» **Problem**
Gather, from the data below, each line in which the word "library" occurs.

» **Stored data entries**
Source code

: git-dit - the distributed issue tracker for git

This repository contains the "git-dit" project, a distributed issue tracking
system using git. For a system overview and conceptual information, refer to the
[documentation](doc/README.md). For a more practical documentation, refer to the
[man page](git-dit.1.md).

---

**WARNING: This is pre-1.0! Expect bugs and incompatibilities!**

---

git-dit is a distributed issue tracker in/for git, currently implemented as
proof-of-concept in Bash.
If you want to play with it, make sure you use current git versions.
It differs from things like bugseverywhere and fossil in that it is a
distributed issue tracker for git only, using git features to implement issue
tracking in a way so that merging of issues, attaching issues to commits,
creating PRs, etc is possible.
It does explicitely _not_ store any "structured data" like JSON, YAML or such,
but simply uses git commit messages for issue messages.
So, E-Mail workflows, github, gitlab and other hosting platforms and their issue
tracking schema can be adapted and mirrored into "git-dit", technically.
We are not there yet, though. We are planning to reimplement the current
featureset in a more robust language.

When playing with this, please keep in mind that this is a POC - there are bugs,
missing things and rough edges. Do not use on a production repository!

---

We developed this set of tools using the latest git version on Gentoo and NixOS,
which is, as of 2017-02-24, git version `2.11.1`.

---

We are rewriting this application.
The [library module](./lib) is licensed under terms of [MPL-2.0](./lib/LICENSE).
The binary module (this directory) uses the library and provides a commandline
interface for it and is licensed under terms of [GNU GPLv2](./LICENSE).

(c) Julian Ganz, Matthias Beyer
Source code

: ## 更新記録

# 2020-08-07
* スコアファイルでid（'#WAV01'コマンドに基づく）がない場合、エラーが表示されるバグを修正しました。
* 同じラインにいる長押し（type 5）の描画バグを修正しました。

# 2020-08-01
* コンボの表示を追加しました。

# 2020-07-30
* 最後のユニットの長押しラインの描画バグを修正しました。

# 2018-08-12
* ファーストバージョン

» **Task solution**
The [library module](./lib) is licensed under terms of [MPL-2.0](./lib/LICENSE).
The binary module (this directory) uses the library and provides a commandline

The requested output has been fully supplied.